Requirement: Please give the data again exactly, with no line dropped.

Records to process:
::::::

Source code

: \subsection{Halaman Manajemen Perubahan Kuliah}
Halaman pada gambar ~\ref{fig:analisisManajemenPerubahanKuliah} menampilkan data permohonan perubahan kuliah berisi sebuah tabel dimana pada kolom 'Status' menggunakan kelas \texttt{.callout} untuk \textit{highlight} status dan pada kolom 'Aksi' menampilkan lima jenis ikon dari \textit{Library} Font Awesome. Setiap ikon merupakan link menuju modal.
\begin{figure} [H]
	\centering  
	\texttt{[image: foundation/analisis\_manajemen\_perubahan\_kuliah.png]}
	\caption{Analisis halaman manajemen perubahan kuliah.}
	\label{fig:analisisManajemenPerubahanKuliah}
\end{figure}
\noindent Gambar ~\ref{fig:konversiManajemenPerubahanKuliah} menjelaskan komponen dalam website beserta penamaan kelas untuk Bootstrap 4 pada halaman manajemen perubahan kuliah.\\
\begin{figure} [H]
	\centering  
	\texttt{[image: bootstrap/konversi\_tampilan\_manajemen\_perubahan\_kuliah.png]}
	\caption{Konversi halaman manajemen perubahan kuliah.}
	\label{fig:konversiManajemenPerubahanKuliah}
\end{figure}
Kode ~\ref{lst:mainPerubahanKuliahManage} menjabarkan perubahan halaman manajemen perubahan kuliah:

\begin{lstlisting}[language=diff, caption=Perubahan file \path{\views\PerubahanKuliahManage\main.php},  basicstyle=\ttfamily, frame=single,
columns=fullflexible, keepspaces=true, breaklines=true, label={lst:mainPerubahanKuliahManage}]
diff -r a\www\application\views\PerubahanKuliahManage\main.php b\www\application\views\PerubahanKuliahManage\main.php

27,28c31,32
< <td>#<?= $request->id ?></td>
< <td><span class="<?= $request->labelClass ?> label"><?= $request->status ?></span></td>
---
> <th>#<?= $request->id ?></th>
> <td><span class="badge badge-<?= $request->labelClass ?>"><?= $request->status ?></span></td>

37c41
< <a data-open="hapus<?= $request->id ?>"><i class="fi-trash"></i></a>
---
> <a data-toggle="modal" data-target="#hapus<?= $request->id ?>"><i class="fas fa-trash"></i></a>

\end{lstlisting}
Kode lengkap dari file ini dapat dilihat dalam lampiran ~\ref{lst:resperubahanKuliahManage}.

::::::

Answer to this task:
Source code

: \subsection{Halaman Manajemen Perubahan Kuliah}
Halaman pada gambar ~\ref{fig:analisisManajemenPerubahanKuliah} menampilkan data permohonan perubahan kuliah berisi sebuah tabel dimana pada kolom 'Status' menggunakan kelas \texttt{.callout} untuk \textit{highlight} status dan pada kolom 'Aksi' menampilkan lima jenis ikon dari \textit{Library} Font Awesome. Setiap ikon merupakan link menuju modal.
\begin{figure} [H]
	\centering  
	\texttt{[image: foundation/analisis\_manajemen\_perubahan\_kuliah.png]}
	\caption{Analisis halaman manajemen perubahan kuliah.}
	\label{fig:analisisManajemenPerubahanKuliah}
\end{figure}
\noindent Gambar ~\ref{fig:konversiManajemenPerubahanKuliah} menjelaskan komponen dalam website beserta penamaan kelas untuk Bootstrap 4 pada halaman manajemen perubahan kuliah.\\
\begin{figure} [H]
	\centering  
	\texttt{[image: bootstrap/konversi\_tampilan\_manajemen\_perubahan\_kuliah.png]}
	\caption{Konversi halaman manajemen perubahan kuliah.}
	\label{fig:konversiManajemenPerubahanKuliah}
\end{figure}
Kode ~\ref{lst:mainPerubahanKuliahManage} menjabarkan perubahan halaman manajemen perubahan kuliah:

\begin{lstlisting}[language=diff, caption=Perubahan file \path{\views\PerubahanKuliahManage\main.php},  basicstyle=\ttfamily, frame=single,
columns=fullflexible, keepspaces=true, breaklines=true, label={lst:mainPerubahanKuliahManage}]
diff -r a\www\application\views\PerubahanKuliahManage\main.php b\www\application\views\PerubahanKuliahManage\main.php

27,28c31,32
< <td>#<?= $request->id ?></td>
< <td><span class="<?= $request->labelClass ?> label"><?= $request->status ?></span></td>
---
> <th>#<?= $request->id ?></th>
> <td><span class="badge badge-<?= $request->labelClass ?>"><?= $request->status ?></span></td>

37c41
< <a data-open="hapus<?= $request->id ?>"><i class="fi-trash"></i></a>
---
> <a data-toggle="modal" data-target="#hapus<?= $request->id ?>"><i class="fas fa-trash"></i></a>

\end{lstlisting}
Kode lengkap dari file ini dapat dilihat dalam lampiran ~\ref{lst:resperubahanKuliahManage}.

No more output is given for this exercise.